John Hurt appears to be the quintessential English actor, complete with regal use of the Queen’s English and a moustache that would be the envy of Kitchener. It was all a bit intimidating to a student reporter, challenged with finding something interesting to ask this stalwart of the industry at the very end of weeks of non-stop promotion interviews. I feared that the radio interviewer before me might have pushed Hurt to the outer reaches of his tether by asking him to record some soundbites for the morning breakfast show: not a bit of it; he was instantly welcoming, offering me a drink and ushering me over to a small table to sit down with him and chat one-on-one.
Hurt was clearly enthusiastic about The Oxford Murders, his new film co-starring Elijah Wood about a series of murders committed in Oxford that are linked by a mathematical theme. He was adamant that the film re-wrote the conventional murder mystery template by unveiling the action, not like a Miss Marple mystery where the pieces fit together like a puzzle, but by unfolding events before your eyes, revealing twists that you could never possibly have seen coming. Hurt denied that the plot was woven over stereotypical Oxford scenery of tweed-wearing dons and pampered public school kids, instead saying that the film was about developing the idiosyncrasies of each character in a way that did not conform to any preconceived perceptions, although he added that if you considered his natural accent as being traditional Oxford then there’s not a lot he could do about it.
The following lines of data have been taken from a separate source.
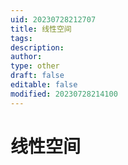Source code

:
 ```yaml
---
uid: 20230728212707
title: 线性空间
tags: 
description: 
author: 
type: other
draft: false
editable: false
modified: 20230728214100
---
```


# 线性空间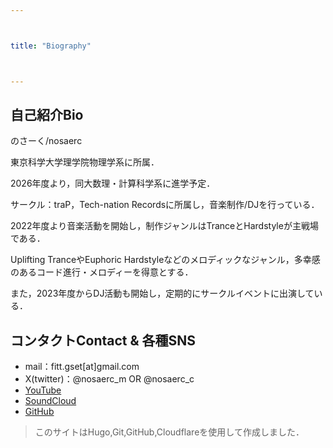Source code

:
```yaml
---



title: "Biography"



---
```




## 自己紹介Bio

のさーく/nosaerc

東京科学大学理学院物理学系に所属．

2026年度より，同大数理・計算科学系に進学予定．

サークル：traP，Tech-nation Recordsに所属し，音楽制作/DJを行っている．

2022年度より音楽活動を開始し，制作ジャンルはTranceとHardstyleが主戦場である．

Uplifting TranceやEuphoric Hardstyleなどのメロディックなジャンル，多幸感のあるコード進行・メロディーを得意とする．

また，2023年度からDJ活動も開始し，定期的にサークルイベントに出演している．

## コンタクトContact & 各種SNS

- mail：fitt.gset[at]gmail.com
- X(twitter)：@nosaerc_m OR @nosaerc_c
- [YouTube](https://www.youtube.com/@nosaerc)
- [SoundCloud](https://soundcloud.com/fity-fitt)
- [GitHub](https://github.com/tillwhen/)

> このサイトはHugo,Git,GitHub,Cloudflareを使用して作成しました．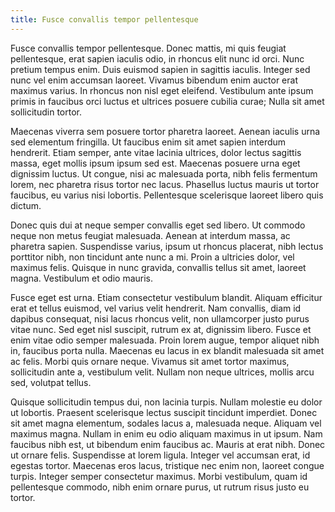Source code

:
 ```yaml
---
title: Fusce convallis tempor pellentesque
---
```


Fusce convallis tempor pellentesque. Donec mattis, mi quis feugiat pellentesque, erat sapien iaculis odio, in rhoncus elit nunc id orci. Nunc pretium tempus enim. Duis euismod sapien in sagittis iaculis. Integer sed nunc vel enim accumsan laoreet. Vivamus bibendum enim auctor erat maximus varius. In rhoncus non nisl eget eleifend. Vestibulum ante ipsum primis in faucibus orci luctus et ultrices posuere cubilia curae; Nulla sit amet sollicitudin tortor.

Maecenas viverra sem posuere tortor pharetra laoreet. Aenean iaculis urna sed elementum fringilla. Ut faucibus enim sit amet sapien interdum hendrerit. Etiam semper, ante vitae lacinia ultrices, dolor lectus sagittis massa, eget mollis ipsum ipsum sed est. Maecenas posuere urna eget dignissim luctus. Ut congue, nisi ac malesuada porta, nibh felis fermentum lorem, nec pharetra risus tortor nec lacus. Phasellus luctus mauris ut tortor faucibus, eu varius nisi lobortis. Pellentesque scelerisque laoreet libero quis dictum.

Donec quis dui at neque semper convallis eget sed libero. Ut commodo neque non metus feugiat malesuada. Aenean at interdum massa, ac pharetra sapien. Suspendisse varius, ipsum ut rhoncus placerat, nibh lectus porttitor nibh, non tincidunt ante nunc a mi. Proin a ultricies dolor, vel maximus felis. Quisque in nunc gravida, convallis tellus sit amet, laoreet magna. Vestibulum et odio mauris.

Fusce eget est urna. Etiam consectetur vestibulum blandit. Aliquam efficitur erat et tellus euismod, vel varius velit hendrerit. Nam convallis, diam id dapibus consequat, nisi lacus rhoncus velit, non ullamcorper justo purus vitae nunc. Sed eget nisl suscipit, rutrum ex at, dignissim libero. Fusce et enim vitae odio semper malesuada. Proin lorem augue, tempor aliquet nibh in, faucibus porta nulla. Maecenas eu lacus in ex blandit malesuada sit amet ac felis. Morbi quis ornare neque. Vivamus sit amet tortor maximus, sollicitudin ante a, vestibulum velit. Nullam non neque ultrices, mollis arcu sed, volutpat tellus.

Quisque sollicitudin tempus dui, non lacinia turpis. Nullam molestie eu dolor ut lobortis. Praesent scelerisque lectus suscipit tincidunt imperdiet. Donec sit amet magna elementum, sodales lacus a, malesuada neque. Aliquam vel maximus magna. Nullam in enim eu odio aliquam maximus in ut ipsum. Nam faucibus nibh est, ut bibendum enim faucibus ac. Mauris at erat nibh. Donec ut ornare felis. Suspendisse at lorem ligula. Integer vel accumsan erat, id egestas tortor. Maecenas eros lacus, tristique nec enim non, laoreet congue turpis. Integer semper consectetur maximus. Morbi vestibulum, quam id pellentesque commodo, nibh enim ornare purus, ut rutrum risus justo eu tortor.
Hurt plays the character of Arthur Seldom, a brilliant maths professor, but did little research for the role, saying only that he spoke to a few people at New College and nothing more, demonstrating the confidence he has in his ability to portray the character on his own terms and in the ‘brilliant writing’.
Although an actor held in great regard, Hurt profusely denied my suggestion that he might now be at the stage in his career where he could pick and choose roles. He made it clear that this is a common myth held about actors of his ilk, saying that there are not many roles about for someone of his age, and that of these, very few are worth pursuing.
In the same vein he bemoaned the state of the British film industry, his view being that ‘this government is doing nothing to help us’, and that although British films were always a challenge to make, it is ‘almost impossible’ to get the funding now. With this depressing indictment of the UK, I asked for his view on Hollywood to which he replied that the big film studios are now doing market research before they make films to ensure they maximise profit, rather than producing movies because they have a director’s passion and an original idea.
‘Surely that’s the wrong way round to do things’ he said; I’m inclined to agree with him.